I am trying to apply PCA on huge sparse matrix, in the following link it says that randomizedPCA of sklearn can handle sparse matrix of scipy sparse format. Apply PCA on very large sparse matrix
However, I always get error. Can someone point out what I am doing wrong.
Input matrix 'X_train' contains numbers in float64:
>>>type(X_train)
<class 'scipy.sparse.csr.csr_matrix'>
>>>X_train.shape
(2365436, 1617899)
>>>X_train.ndim
2
>>>X_train[0]
<1x1617899 sparse matrix of type '<type 'numpy.float64'>'
with 81 stored elements in Compressed Sparse Row format>
I am trying to do:
>>>from sklearn.decomposition import RandomizedPCA
>>>pca = RandomizedPCA()
>>>pca.fit(X_train)
Traceback (most recent call last):
File "<stdin>", line 1, in <module>
File "/home/RT11/.pyenv/versions/2.7.9/lib/python2.7/site-packages/sklearn/decomposition/pca.py", line 567, in fit
self._fit(check_array(X))
File "/home/RT11/.pyenv/versions/2.7.9/lib/python2.7/site-packages/sklearn/utils/validation.py", line 334, in check_array
copy, force_all_finite)
File "/home/RT11/.pyenv/versions/2.7.9/lib/python2.7/site-packages/sklearn/utils/validation.py", line 239, in _ensure_sparse_format
raise TypeError('A sparse matrix was passed, but dense '
TypeError: A sparse matrix was passed, but dense data is required. Use X.toarray() to convert to a dense numpy array.
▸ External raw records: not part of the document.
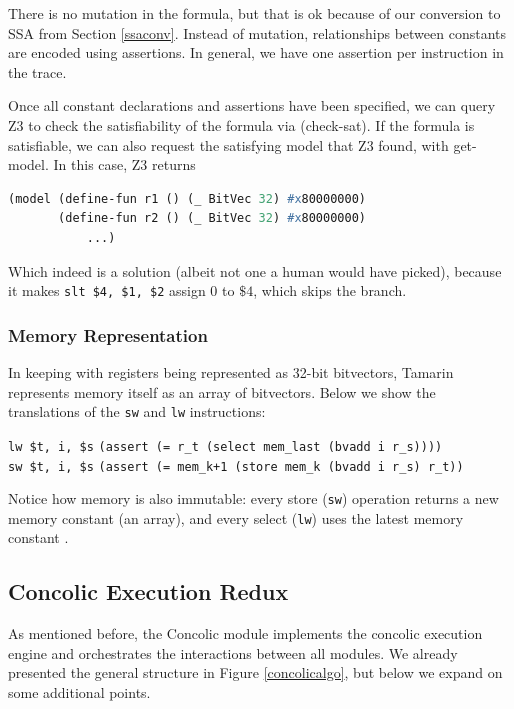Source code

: \documentclass{llncs}
\begin{document}
There is no mutation in the formula, but that is ok because of our conversion to SSA from Section \ref{ssaconv}. Instead of mutation, relationships between constants are encoded using assertions. In general, we have one assertion per instruction in the trace.

Once all constant declarations and assertions have been specified, we can query Z3 to check the satisfiability of the formula via \textsf{(check-sat)}. If the formula is satisfiable, we can also request the satisfying model that Z3 found, with \textsf{get-model}. In this case, Z3 returns 

\begin{lstlisting}[language=Lisp]
(model (define-fun r1 () (_ BitVec 32) #x80000000)
       (define-fun r2 () (_ BitVec 32) #x80000000)
           ...)
\end{lstlisting}

Which indeed is a solution (albeit not one a human would have picked), because it makes \lstinline{slt $4, $1, $2} assign $0$ to $\$4$, which skips the branch.

\subsubsection{Memory Representation} 

In keeping with registers being represented as 32-bit bitvectors, Tamarin represents memory itself as an array of bitvectors. Below we show the translations of the \lstinline{sw} and \lstinline{lw} instructions:

\noindent \lstinline{lw $t, i, $s} \hspace{2cm} \lstinline{(assert (= r_t (select mem_last (bvadd i r_s))))} \\
\lstinline{sw $t, i, $s} \hspace{2.07cm} \lstinline{(assert (= mem_k+1 (store mem_k (bvadd i r_s) r_t))}

Notice how memory is also immutable: every \textsf{store} (\lstinline{sw}) operation returns a new memory constant (an array), and every \textsf{select} (\lstinline{lw}) uses the latest memory constant .

\subsection{Concolic Execution Redux}
\label{redux}

As mentioned before, the \textsf{Concolic} module implements the concolic execution engine and orchestrates the interactions between all modules.
We already presented the general structure in Figure \ref{concolicalgo}, but below we expand on some additional points.
\end{document}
if I try to convert to dense matrix, I think I am out of memory.
>>> pca.fit(X_train.toarray())
Traceback (most recent call last):
File "<stdin>", line 1, in <module>
File "/home/RT11/.pyenv/versions/2.7.9/lib/python2.7/site-packages/scipy/sparse/compressed.py", line 949, in toarray
return self.tocoo(copy=False).toarray(order=order, out=out)
File "/home/RT11/.pyenv/versions/2.7.9/lib/python2.7/site-packages/scipy/sparse/coo.py", line 274, in toarray
B = self._process_toarray_args(order, out)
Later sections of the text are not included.